Fife’s health and social care partnership said it was having to take the drastic step in response to “nursing and medical staffing difficulties”, with contingency measures to be introduced overnight in the Primary Care Emergency Services (PCES) from Monday onwards.
PCES, commonly known as out-of-hours services, provides urgent care to the people of Fife when GP practices are closed, with urgent care provided by a team of healthcare professionals in centres across the region.
But with the number of GPs and nurses available to work evenings, holidays and weekends reducing, health and social care partnership chiefs have decided to cease PCES from midnight to 8am at Queen Margaret Community Hospital in Dunfermline, Glenrothes Community Hospital and St Andrews Community Hospital.
Overnight PCES will be available at Kirkcaldy’s Victoria Hospital, with the contingency measures to remain in place for a three-month period.
There will also be no changes to the operation of the Minor Injuries Unit at Queen Margaret Hospital, which will continue as normal.
Dr Alan McGovern, Fife’s health and social care partnership’s clinical director for West Division, explained: “The safety of every single patient is in Fife is our first priority.
“As with most areas in Scotland, difficulty in recruiting GPs and Primary Care medical staff for out of hours work has put enormous pressure on delivering the service.
“In Fife, the out-of-hours service has only been able to maintain cover through daily monitoring and enormous efforts by all staff.
“Unfortunately we are now in a position where we are unable to cover all the overnight shifts, meaning we have had to move to contingency measures to ensure patient safety.
“Between midnight and 8am, around 11 people attend Queen Margaret Hospital, Glenrothes Hospital and St Andrews centres in any one night.
“They will now go to the centre at the Victoria Hospital, Kirkcaldy.

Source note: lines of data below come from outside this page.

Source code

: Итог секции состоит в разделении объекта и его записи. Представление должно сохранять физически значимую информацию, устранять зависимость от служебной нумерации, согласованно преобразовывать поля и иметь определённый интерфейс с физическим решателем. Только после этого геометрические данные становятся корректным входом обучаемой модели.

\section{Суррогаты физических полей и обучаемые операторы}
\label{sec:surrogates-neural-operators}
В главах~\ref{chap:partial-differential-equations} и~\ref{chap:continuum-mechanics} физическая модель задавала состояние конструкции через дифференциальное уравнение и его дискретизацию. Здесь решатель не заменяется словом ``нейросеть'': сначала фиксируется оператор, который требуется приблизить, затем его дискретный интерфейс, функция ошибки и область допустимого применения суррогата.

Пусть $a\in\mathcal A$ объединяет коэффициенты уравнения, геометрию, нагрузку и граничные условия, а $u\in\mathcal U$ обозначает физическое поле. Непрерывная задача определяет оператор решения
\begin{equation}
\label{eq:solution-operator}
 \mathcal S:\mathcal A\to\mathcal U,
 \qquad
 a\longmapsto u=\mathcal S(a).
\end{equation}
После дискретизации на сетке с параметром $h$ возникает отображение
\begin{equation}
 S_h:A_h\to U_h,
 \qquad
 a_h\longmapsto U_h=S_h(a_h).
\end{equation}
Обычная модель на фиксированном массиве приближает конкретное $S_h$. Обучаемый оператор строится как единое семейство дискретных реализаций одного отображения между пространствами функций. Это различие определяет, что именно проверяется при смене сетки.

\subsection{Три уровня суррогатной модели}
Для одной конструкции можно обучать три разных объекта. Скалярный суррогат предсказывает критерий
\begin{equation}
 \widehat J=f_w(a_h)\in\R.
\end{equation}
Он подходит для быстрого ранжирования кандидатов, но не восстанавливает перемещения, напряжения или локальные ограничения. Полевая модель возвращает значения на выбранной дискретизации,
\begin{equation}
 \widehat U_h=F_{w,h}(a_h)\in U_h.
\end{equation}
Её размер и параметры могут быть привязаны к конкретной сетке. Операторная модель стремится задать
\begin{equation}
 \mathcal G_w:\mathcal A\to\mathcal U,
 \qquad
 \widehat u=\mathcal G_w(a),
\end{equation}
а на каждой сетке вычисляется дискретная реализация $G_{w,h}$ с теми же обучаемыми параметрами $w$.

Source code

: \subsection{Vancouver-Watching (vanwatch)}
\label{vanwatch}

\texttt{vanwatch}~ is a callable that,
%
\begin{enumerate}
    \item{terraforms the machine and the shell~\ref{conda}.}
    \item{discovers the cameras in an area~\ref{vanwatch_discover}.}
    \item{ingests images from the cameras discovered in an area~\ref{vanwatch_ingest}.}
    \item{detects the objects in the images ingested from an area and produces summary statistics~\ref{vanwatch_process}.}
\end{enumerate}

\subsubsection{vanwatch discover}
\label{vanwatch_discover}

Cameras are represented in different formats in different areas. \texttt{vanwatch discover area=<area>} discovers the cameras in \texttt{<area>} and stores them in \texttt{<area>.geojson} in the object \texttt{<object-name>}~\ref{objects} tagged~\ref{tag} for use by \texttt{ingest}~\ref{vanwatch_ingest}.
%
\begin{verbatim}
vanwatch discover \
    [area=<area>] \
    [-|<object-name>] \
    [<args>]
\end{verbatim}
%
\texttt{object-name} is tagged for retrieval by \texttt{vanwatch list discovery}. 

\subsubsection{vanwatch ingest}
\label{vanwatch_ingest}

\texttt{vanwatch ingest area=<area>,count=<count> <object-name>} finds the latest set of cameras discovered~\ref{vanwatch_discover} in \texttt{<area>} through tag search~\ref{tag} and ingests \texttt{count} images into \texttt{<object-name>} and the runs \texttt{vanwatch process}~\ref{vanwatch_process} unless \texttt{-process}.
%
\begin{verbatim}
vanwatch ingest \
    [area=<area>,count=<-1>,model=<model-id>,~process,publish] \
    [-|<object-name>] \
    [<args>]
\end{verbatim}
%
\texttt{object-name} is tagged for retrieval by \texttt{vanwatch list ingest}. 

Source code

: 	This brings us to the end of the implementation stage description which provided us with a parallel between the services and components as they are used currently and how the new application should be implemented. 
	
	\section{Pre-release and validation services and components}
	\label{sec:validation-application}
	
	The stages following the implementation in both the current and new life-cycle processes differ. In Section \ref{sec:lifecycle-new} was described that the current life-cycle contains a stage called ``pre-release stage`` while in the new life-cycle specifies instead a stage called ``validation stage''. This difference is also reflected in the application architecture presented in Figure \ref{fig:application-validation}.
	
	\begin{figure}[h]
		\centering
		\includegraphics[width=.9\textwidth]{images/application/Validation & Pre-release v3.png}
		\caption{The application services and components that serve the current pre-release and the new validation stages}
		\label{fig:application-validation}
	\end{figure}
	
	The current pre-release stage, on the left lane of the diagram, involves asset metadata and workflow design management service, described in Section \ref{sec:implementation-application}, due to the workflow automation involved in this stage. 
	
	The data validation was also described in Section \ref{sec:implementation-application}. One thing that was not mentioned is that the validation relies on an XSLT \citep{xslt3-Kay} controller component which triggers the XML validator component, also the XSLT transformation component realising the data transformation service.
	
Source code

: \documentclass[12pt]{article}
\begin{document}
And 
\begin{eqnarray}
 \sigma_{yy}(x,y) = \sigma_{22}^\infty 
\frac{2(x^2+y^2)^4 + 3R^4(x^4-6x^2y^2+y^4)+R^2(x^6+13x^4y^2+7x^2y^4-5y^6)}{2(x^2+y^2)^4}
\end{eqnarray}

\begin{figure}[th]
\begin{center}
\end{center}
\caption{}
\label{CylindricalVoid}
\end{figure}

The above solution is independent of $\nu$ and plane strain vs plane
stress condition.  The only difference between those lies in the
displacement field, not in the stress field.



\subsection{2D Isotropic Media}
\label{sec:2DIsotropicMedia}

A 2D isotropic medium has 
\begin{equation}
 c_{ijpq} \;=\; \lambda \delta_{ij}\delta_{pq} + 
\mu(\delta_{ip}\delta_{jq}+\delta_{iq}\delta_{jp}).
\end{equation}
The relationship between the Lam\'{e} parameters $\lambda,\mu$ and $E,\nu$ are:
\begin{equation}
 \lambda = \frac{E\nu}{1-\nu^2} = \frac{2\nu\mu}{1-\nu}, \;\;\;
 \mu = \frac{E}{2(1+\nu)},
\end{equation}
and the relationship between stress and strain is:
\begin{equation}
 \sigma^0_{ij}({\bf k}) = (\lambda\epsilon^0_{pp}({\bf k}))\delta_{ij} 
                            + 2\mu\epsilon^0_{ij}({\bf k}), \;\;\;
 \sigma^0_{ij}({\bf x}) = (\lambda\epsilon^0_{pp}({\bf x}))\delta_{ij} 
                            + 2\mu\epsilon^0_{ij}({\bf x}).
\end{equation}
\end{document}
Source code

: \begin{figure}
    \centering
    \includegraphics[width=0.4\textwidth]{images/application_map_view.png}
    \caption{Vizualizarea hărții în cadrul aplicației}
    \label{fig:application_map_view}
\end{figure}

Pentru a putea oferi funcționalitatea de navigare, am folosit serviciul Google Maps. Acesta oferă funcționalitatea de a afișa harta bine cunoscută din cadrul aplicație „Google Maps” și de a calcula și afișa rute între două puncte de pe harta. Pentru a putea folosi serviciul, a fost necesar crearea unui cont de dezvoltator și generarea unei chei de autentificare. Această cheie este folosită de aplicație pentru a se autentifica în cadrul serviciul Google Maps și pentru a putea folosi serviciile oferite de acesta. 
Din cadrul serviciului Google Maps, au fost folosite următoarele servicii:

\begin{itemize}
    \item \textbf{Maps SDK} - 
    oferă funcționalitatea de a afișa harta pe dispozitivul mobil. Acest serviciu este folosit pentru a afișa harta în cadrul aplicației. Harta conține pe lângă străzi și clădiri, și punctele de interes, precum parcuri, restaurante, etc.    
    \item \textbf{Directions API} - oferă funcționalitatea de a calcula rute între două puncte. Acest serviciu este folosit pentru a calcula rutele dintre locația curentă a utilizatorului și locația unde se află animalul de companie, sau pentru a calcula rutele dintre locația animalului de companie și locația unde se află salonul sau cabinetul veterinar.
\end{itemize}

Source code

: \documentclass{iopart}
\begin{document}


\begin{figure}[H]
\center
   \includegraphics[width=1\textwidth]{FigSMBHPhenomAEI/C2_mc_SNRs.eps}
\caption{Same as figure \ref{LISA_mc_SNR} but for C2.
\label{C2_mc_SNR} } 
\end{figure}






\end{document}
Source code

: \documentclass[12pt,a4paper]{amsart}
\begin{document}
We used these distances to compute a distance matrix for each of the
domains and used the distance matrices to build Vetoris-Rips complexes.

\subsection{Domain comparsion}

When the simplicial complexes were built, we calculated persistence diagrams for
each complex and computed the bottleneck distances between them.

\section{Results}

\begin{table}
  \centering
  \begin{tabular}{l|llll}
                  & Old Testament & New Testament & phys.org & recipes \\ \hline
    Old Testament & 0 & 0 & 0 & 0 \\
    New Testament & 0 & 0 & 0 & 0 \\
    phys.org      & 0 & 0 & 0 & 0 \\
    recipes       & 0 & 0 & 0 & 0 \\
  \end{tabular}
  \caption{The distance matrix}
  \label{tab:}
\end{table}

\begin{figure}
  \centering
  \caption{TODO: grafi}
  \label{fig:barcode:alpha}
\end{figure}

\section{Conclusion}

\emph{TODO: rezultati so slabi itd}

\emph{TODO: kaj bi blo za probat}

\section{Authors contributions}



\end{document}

Home visits, for those who require them, will not be affected.”
Dr McGovern said the contingency measures will be reviewed in three months, and added that the partnership is continuing to make “every effort” to resolve clinical staffing difficulties as quickly as possible.
The current out-of-hours services in Fife are struggling to cope with falling numbers of staff available to cover shifts, and the fact that clinical and professional skills are being spread across four centres.
Fife’s health and social care partnership has therefore stressed that it will be unable to ensure a “sustainable and safe” level of response if the model continues in its current shape.
To address these issues, clinical staff and partners across Fife are working to develop a longer term solution for urgent care services alongside other proposals for more joined up care in Fife and hope to consult on those plans later this year.
Michael Kellet, partnership director, said: “We’ve had to take immediate action in relation to Primary Care Emergency Services in Fife to ensure we can continue to deliver a clinically safe and sustainable service over the next few months.
“As we do so we will continue to develop our plans for the longer term measure for urgent care.
“We will consult the public on those longer term plans before any permanent decisions are made.”